The high street banks are braced for Alistair Darling to shrug off recommendations in the long-awaited Crosby report into the mortgage market which is supposed to be published today, along with the pre-budget report.
The report commissioned by the chancellor from Sir James Crosby, the former chief executive of embattled lender HBOS, has considered whether the government should provide a guarantee for the mortgage-backed bonds that helped the housing market thrive until the credit crunch started to bite last year.
Darling may be reluctant to put more taxpayer money at stake after pouring £500bn into the banking sector through the bail-out scheme, which will require the government to take £37bn share stakes in three lenders.
Lenders hope Darling will seize upon any recommendation by Crosby to transfer the risk from investing in mortgage-backed bonds from investors to the government, to kickstart the demand for such bonds, which have turned sour in the financial meltdown.
In his June interim report, Crosby made it clear his aspiration was not to return to an era of easy money, where loans were granted too easily on houses that have since fallen in value. But he did produce statistics that made it clear there is a dramatic downturn in the amount of financing available which would lead to a shortage of mortgage financing until 2010, and possibly beyond. The report showed how quickly the lenders had come to rely on boosting their lending beyond the means provided by deposits from savers. In 2000, they borrowed £13bn from the wholesale markets and by 2007 this had risen to £257bn - about £201bn of this came through mortgage-backed securities.
A decade ago, the top 10 mortgage providers financed more than 70% of the home loans granted out of savers' deposits.
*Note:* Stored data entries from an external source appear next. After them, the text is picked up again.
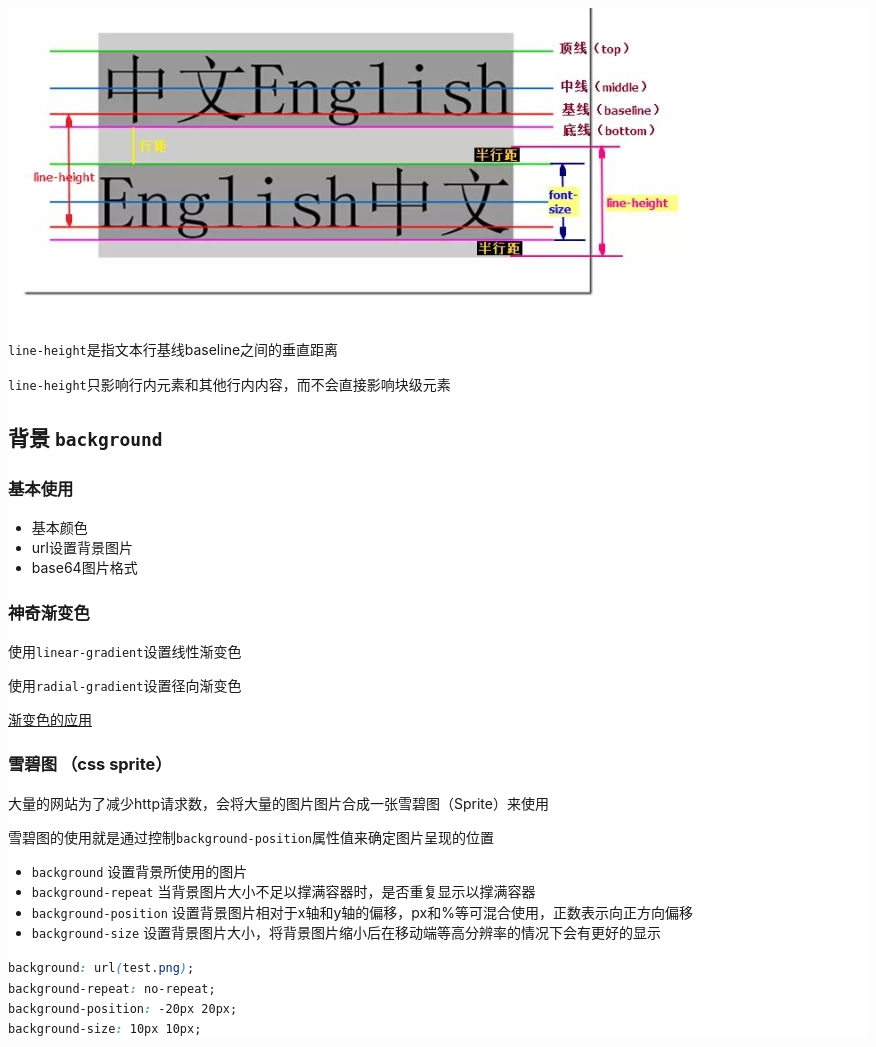 ![line-height展示图](./pics/base02.png)

`line-height`是指文本行基线baseline之间的垂直距离

`line-height`只影响行内元素和其他行内内容，而不会直接影响块级元素

## 背景 `background`

### 基本使用

- 基本颜色
- url设置背景图片
- base64图片格式

### 神奇渐变色

使用`linear-gradient`设置线性渐变色

使用`radial-gradient`设置径向渐变色

[渐变色的应用](https://juejin.im/entry/589ff0be0ce46300563c2dd9)

### 雪碧图 （css sprite）

大量的网站为了减少http请求数，会将大量的图片图片合成一张雪碧图（Sprite）来使用

雪碧图的使用就是通过控制`background-position`属性值来确定图片呈现的位置

- `background` 设置背景所使用的图片
- `background-repeat` 当背景图片大小不足以撑满容器时，是否重复显示以撑满容器
- `background-position` 设置背景图片相对于x轴和y轴的偏移，px和%等可混合使用，正数表示向正方向偏移
- `background-size` 设置背景图片大小，将背景图片缩小后在移动端等高分辨率的情况下会有更好的显示

```css
background: url(test.png);
background-repeat: no-repeat;
background-position: -20px 20px;
background-size: 10px 10px;
```
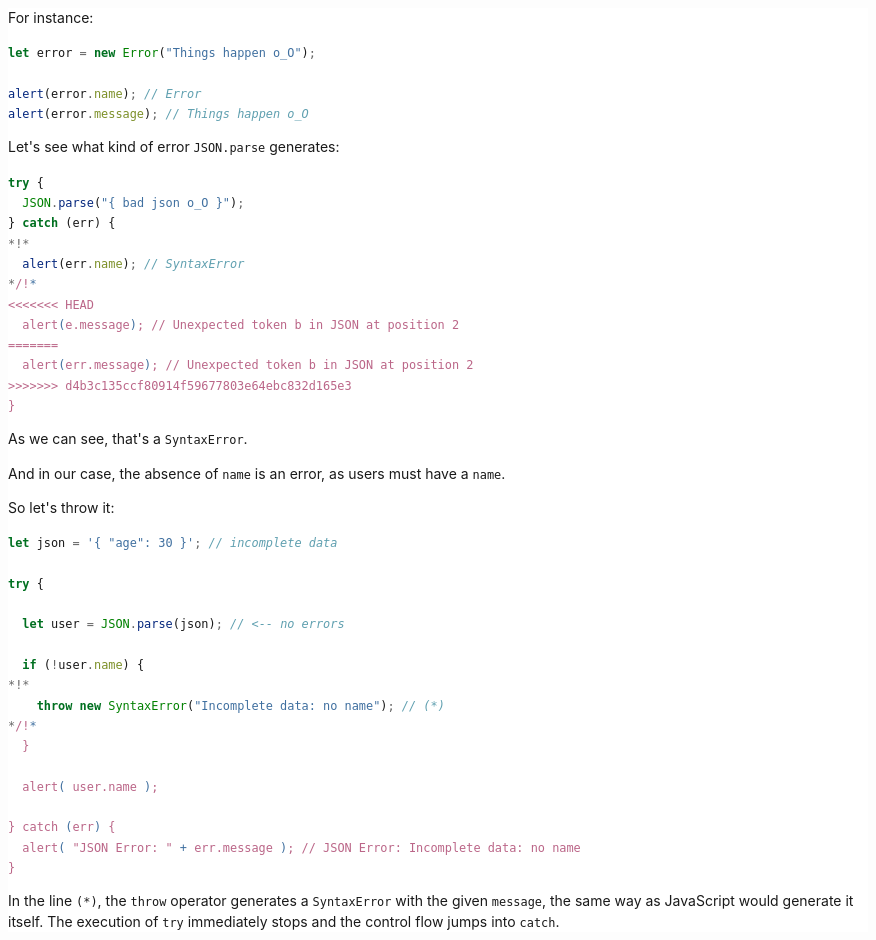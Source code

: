 For instance:

```js run
let error = new Error("Things happen o_O");

alert(error.name); // Error
alert(error.message); // Things happen o_O
```

Let's see what kind of error `JSON.parse` generates:

```js run
try {
  JSON.parse("{ bad json o_O }");
} catch (err) {
*!*
  alert(err.name); // SyntaxError
*/!*
<<<<<<< HEAD
  alert(e.message); // Unexpected token b in JSON at position 2
=======
  alert(err.message); // Unexpected token b in JSON at position 2
>>>>>>> d4b3c135ccf80914f59677803e64ebc832d165e3
}
```

As we can see, that's a `SyntaxError`.

And in our case, the absence of `name` is an error, as users must have a `name`.

So let's throw it:

```js run
let json = '{ "age": 30 }'; // incomplete data

try {

  let user = JSON.parse(json); // <-- no errors

  if (!user.name) {
*!*
    throw new SyntaxError("Incomplete data: no name"); // (*)
*/!*
  }

  alert( user.name );

} catch (err) {
  alert( "JSON Error: " + err.message ); // JSON Error: Incomplete data: no name
}
```

In the line `(*)`, the `throw` operator generates a `SyntaxError` with the given `message`, the same way as JavaScript would generate it itself. The execution of `try` immediately stops and the control flow jumps into `catch`.
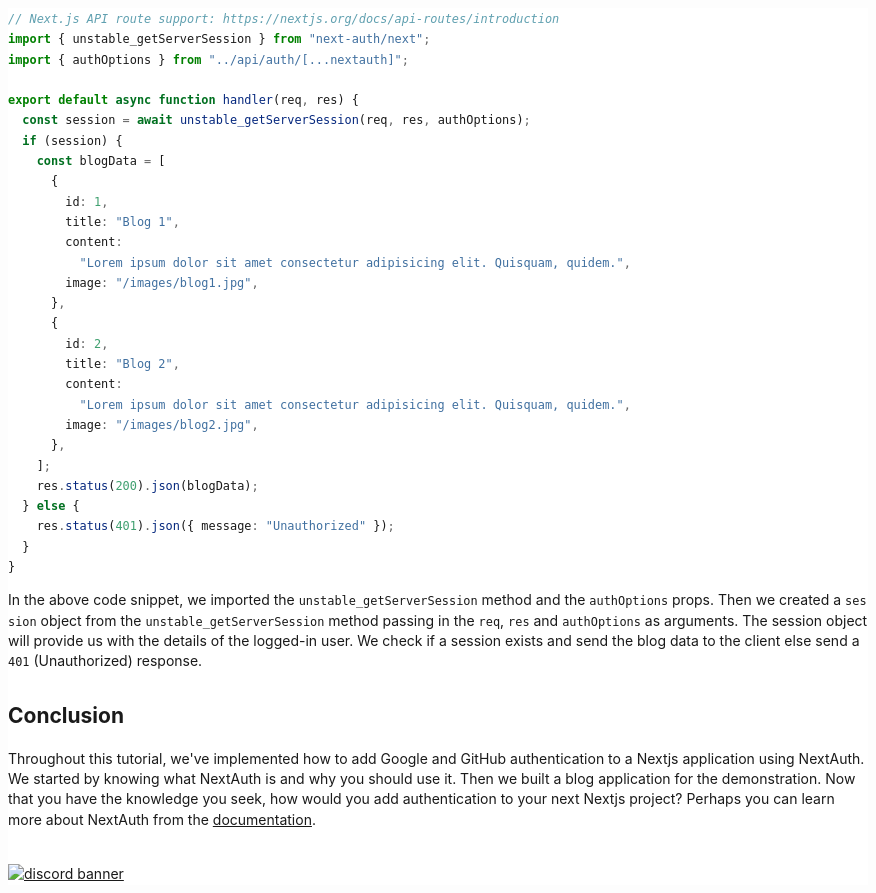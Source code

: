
 ```ts title="pages/api/hello.js"
// Next.js API route support: https://nextjs.org/docs/api-routes/introduction
import { unstable_getServerSession } from "next-auth/next";
import { authOptions } from "../api/auth/[...nextauth]";

export default async function handler(req, res) {
  const session = await unstable_getServerSession(req, res, authOptions);
  if (session) {
    const blogData = [
      {
        id: 1,
        title: "Blog 1",
        content:
          "Lorem ipsum dolor sit amet consectetur adipisicing elit. Quisquam, quidem.",
        image: "/images/blog1.jpg",
      },
      {
        id: 2,
        title: "Blog 2",
        content:
          "Lorem ipsum dolor sit amet consectetur adipisicing elit. Quisquam, quidem.",
        image: "/images/blog2.jpg",
      },
    ];
    res.status(200).json(blogData);
  } else {
    res.status(401).json({ message: "Unauthorized" });
  }
}
```

In the above code snippet, we imported the `unstable_getServerSession` method and the `authOptions` props. Then we created a `session` object from the `unstable_getServerSession` method passing in the `req`, `res` and `authOptions` as arguments. The session object will provide us with the details of the logged-in user. We check if a session exists and send the blog data to the client else send a `401` (Unauthorized) response.

## Conclusion

Throughout this tutorial, we've implemented how to add Google and GitHub authentication to a Nextjs application using NextAuth. We started by knowing what NextAuth is and why you should use it. Then we built a blog application for the demonstration. Now that you have the knowledge you seek, how would you add authentication to your next Nextjs project? Perhaps you can learn more about NextAuth from the [documentation](https://next-auth.js.org/).

<br/>
<div>
<a href="https://discord.gg/refine">
  <img  src="https://refine.ams3.cdn.digitaloceanspaces.com/website/static/img/discord_big_blue.png" alt="discord banner" />
</a>
</div>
By the end of last year, that figure had fallen to 55% as lenders turned to international finance markets to package mortgages into bonds bought by international investors, largely from the US.
Some lenders hope that if the government backed the mortgage-backed security market, it would encourage investors at big pension funds and international banks to start buying the bonds again.
Crosby's interim report laid out the dilemma facing the government, pointing to the impact on "fiscal, debt management and legal implications, and the extent to which the government might distort incentives and create a moral hazard rather than help investors and issuers price that risk more accurately".
The report also highlighted a number of other options that Crosby had been urged to consider, including creating a mortgage-backed bond market and urging the Financial Services Authority to end the different approaches it takes to dealing with banks and building societies.